Saved data entries
------------------------------------------------------------
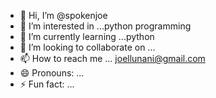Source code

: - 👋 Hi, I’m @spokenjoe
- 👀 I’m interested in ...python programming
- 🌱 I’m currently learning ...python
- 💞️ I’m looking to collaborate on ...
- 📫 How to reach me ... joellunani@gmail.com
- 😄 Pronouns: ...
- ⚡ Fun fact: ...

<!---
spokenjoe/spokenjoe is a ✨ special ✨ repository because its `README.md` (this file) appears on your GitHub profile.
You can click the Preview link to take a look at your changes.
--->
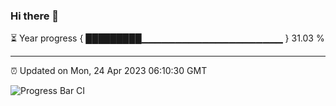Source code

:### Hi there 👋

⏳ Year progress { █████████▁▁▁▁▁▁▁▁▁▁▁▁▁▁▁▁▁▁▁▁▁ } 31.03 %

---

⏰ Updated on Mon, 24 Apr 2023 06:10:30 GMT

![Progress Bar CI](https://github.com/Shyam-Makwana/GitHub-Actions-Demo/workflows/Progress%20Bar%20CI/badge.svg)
------------------------------------------------------------
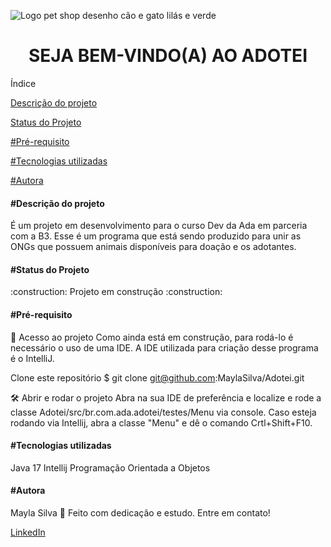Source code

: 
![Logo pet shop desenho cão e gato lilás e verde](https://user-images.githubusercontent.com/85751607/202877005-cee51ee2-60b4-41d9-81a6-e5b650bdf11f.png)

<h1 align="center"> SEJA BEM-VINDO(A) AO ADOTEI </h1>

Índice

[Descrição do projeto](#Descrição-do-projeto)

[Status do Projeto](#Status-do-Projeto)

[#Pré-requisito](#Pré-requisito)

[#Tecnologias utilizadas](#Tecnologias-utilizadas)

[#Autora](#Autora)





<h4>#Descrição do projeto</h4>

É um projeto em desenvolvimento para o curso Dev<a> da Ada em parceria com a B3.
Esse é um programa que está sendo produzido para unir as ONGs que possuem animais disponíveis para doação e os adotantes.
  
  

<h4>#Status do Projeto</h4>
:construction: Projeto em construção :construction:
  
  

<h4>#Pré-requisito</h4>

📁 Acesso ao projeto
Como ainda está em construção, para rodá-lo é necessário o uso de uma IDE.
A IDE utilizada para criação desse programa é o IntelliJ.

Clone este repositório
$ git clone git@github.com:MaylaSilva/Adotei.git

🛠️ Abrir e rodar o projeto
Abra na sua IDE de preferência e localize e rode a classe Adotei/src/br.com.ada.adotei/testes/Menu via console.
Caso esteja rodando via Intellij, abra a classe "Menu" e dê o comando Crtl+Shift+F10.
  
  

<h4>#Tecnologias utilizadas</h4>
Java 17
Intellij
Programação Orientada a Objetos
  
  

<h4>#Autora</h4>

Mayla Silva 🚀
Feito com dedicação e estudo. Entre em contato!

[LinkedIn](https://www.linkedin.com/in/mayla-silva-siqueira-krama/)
------------------------------------------------------------
**The problem**
Look over the records above and filter for each line with the word "Descrição".

**Exercise answer**
[Descrição do projeto](#Descrição-do-projeto)
<h4>#Descrição do projeto</h4>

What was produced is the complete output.